EXERCISE INSTRUCTIONS ::
Transcribe all of the records exactly, leaving every line as it is.

INFORMATION SHOWN ::
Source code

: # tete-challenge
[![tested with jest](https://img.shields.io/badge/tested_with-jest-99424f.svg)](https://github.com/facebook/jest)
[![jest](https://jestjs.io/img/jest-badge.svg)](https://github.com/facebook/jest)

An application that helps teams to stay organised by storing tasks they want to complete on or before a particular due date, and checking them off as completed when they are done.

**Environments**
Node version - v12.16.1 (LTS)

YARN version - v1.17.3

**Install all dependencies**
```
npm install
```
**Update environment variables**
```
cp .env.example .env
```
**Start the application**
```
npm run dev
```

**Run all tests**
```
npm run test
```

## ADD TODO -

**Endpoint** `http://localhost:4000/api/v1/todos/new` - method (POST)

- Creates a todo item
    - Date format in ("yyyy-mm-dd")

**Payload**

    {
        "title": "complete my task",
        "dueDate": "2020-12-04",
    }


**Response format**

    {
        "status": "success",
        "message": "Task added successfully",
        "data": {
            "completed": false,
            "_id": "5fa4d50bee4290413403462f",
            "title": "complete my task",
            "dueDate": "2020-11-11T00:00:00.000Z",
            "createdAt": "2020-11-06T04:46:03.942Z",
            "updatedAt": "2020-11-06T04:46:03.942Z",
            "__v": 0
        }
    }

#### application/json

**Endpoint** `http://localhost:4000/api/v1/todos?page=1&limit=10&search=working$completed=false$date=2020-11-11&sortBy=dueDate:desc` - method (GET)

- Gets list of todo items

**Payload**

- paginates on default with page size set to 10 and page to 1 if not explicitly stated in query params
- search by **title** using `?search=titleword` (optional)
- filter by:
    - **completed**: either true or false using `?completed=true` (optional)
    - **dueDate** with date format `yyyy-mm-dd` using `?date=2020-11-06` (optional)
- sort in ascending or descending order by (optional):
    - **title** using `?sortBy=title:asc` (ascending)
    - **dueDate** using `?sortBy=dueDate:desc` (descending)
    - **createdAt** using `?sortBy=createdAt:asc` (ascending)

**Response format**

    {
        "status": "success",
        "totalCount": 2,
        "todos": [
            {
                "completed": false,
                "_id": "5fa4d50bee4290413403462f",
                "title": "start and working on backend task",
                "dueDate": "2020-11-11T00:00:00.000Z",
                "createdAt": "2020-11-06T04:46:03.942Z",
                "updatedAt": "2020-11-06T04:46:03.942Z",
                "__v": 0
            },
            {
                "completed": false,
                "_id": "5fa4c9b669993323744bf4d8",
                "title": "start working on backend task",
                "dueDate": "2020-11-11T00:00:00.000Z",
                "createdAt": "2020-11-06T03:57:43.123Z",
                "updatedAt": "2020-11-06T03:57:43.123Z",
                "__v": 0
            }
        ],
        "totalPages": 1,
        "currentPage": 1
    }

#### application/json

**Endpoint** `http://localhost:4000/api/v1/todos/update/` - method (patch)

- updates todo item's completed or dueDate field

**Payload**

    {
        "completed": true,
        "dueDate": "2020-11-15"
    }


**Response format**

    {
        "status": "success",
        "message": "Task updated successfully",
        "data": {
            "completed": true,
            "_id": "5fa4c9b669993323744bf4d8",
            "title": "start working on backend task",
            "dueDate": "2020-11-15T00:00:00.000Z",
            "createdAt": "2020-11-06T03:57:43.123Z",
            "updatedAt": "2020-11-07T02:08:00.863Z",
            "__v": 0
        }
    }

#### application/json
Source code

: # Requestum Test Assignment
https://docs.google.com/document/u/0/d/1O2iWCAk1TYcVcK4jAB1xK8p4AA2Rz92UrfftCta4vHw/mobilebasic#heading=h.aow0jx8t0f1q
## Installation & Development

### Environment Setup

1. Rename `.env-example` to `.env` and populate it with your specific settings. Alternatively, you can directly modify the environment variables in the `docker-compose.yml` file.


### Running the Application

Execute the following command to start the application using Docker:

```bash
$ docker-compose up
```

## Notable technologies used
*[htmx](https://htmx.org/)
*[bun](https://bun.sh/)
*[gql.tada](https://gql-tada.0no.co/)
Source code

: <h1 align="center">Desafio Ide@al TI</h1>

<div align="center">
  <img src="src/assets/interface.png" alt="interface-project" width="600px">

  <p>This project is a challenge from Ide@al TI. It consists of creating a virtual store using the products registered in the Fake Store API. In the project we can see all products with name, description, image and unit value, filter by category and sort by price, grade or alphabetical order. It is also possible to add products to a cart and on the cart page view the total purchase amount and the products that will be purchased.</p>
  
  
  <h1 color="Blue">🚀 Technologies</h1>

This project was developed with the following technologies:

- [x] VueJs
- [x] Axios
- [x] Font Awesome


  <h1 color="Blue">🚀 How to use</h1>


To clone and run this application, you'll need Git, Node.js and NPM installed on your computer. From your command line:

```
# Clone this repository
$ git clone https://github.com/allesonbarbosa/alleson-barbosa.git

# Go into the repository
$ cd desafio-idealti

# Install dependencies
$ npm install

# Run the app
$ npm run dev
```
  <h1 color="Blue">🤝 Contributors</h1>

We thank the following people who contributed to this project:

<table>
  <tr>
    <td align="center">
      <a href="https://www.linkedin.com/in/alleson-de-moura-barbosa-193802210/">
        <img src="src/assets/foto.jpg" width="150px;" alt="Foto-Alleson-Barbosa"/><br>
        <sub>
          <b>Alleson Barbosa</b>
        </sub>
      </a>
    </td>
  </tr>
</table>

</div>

SOLVED EXERCISE ::
Source code

: # tete-challenge
[![tested with jest](https://img.shields.io/badge/tested_with-jest-99424f.svg)](https://github.com/facebook/jest)
[![jest](https://jestjs.io/img/jest-badge.svg)](https://github.com/facebook/jest)

An application that helps teams to stay organised by storing tasks they want to complete on or before a particular due date, and checking them off as completed when they are done.

**Environments**
Node version - v12.16.1 (LTS)

YARN version - v1.17.3

**Install all dependencies**
```
npm install
```
**Update environment variables**
```
cp .env.example .env
```
**Start the application**
```
npm run dev
```

**Run all tests**
```
npm run test
```

## ADD TODO -

**Endpoint** `http://localhost:4000/api/v1/todos/new` - method (POST)

- Creates a todo item
    - Date format in ("yyyy-mm-dd")

**Payload**

    {
        "title": "complete my task",
        "dueDate": "2020-12-04",
    }


**Response format**

    {
        "status": "success",
        "message": "Task added successfully",
        "data": {
            "completed": false,
            "_id": "5fa4d50bee4290413403462f",
            "title": "complete my task",
            "dueDate": "2020-11-11T00:00:00.000Z",
            "createdAt": "2020-11-06T04:46:03.942Z",
            "updatedAt": "2020-11-06T04:46:03.942Z",
            "__v": 0
        }
    }

#### application/json

**Endpoint** `http://localhost:4000/api/v1/todos?page=1&limit=10&search=working$completed=false$date=2020-11-11&sortBy=dueDate:desc` - method (GET)

- Gets list of todo items

**Payload**

- paginates on default with page size set to 10 and page to 1 if not explicitly stated in query params
- search by **title** using `?search=titleword` (optional)
- filter by:
    - **completed**: either true or false using `?completed=true` (optional)
    - **dueDate** with date format `yyyy-mm-dd` using `?date=2020-11-06` (optional)
- sort in ascending or descending order by (optional):
    - **title** using `?sortBy=title:asc` (ascending)
    - **dueDate** using `?sortBy=dueDate:desc` (descending)
    - **createdAt** using `?sortBy=createdAt:asc` (ascending)

**Response format**

    {
        "status": "success",
        "totalCount": 2,
        "todos": [
            {
                "completed": false,
                "_id": "5fa4d50bee4290413403462f",
                "title": "start and working on backend task",
                "dueDate": "2020-11-11T00:00:00.000Z",
                "createdAt": "2020-11-06T04:46:03.942Z",
                "updatedAt": "2020-11-06T04:46:03.942Z",
                "__v": 0
            },
            {
                "completed": false,
                "_id": "5fa4c9b669993323744bf4d8",
                "title": "start working on backend task",
                "dueDate": "2020-11-11T00:00:00.000Z",
                "createdAt": "2020-11-06T03:57:43.123Z",
                "updatedAt": "2020-11-06T03:57:43.123Z",
                "__v": 0
            }
        ],
        "totalPages": 1,
        "currentPage": 1
    }

#### application/json

**Endpoint** `http://localhost:4000/api/v1/todos/update/` - method (patch)

- updates todo item's completed or dueDate field

**Payload**

    {
        "completed": true,
        "dueDate": "2020-11-15"
    }


**Response format**

    {
        "status": "success",
        "message": "Task updated successfully",
        "data": {
            "completed": true,
            "_id": "5fa4c9b669993323744bf4d8",
            "title": "start working on backend task",
            "dueDate": "2020-11-15T00:00:00.000Z",
            "createdAt": "2020-11-06T03:57:43.123Z",
            "updatedAt": "2020-11-07T02:08:00.863Z",
            "__v": 0
        }
    }

#### application/json
Source code

: # Requestum Test Assignment
https://docs.google.com/document/u/0/d/1O2iWCAk1TYcVcK4jAB1xK8p4AA2Rz92UrfftCta4vHw/mobilebasic#heading=h.aow0jx8t0f1q
## Installation & Development

### Environment Setup

1. Rename `.env-example` to `.env` and populate it with your specific settings. Alternatively, you can directly modify the environment variables in the `docker-compose.yml` file.


### Running the Application

Execute the following command to start the application using Docker:

```bash
$ docker-compose up
```

## Notable technologies used
*[htmx](https://htmx.org/)
*[bun](https://bun.sh/)
*[gql.tada](https://gql-tada.0no.co/)
Source code

: <h1 align="center">Desafio Ide@al TI</h1>

<div align="center">
  <img src="src/assets/interface.png" alt="interface-project" width="600px">

  <p>This project is a challenge from Ide@al TI. It consists of creating a virtual store using the products registered in the Fake Store API. In the project we can see all products with name, description, image and unit value, filter by category and sort by price, grade or alphabetical order. It is also possible to add products to a cart and on the cart page view the total purchase amount and the products that will be purchased.</p>
  
  
  <h1 color="Blue">🚀 Technologies</h1>

This project was developed with the following technologies:

- [x] VueJs
- [x] Axios
- [x] Font Awesome


  <h1 color="Blue">🚀 How to use</h1>


To clone and run this application, you'll need Git, Node.js and NPM installed on your computer. From your command line:

```
# Clone this repository
$ git clone https://github.com/allesonbarbosa/alleson-barbosa.git

# Go into the repository
$ cd desafio-idealti

# Install dependencies
$ npm install

# Run the app
$ npm run dev
```
  <h1 color="Blue">🤝 Contributors</h1>

We thank the following people who contributed to this project:

<table>
  <tr>
    <td align="center">
      <a href="https://www.linkedin.com/in/alleson-de-moura-barbosa-193802210/">
        <img src="src/assets/foto.jpg" width="150px;" alt="Foto-Alleson-Barbosa"/><br>
        <sub>
          <b>Alleson Barbosa</b>
        </sub>
      </a>
    </td>
  </tr>
</table>

</div>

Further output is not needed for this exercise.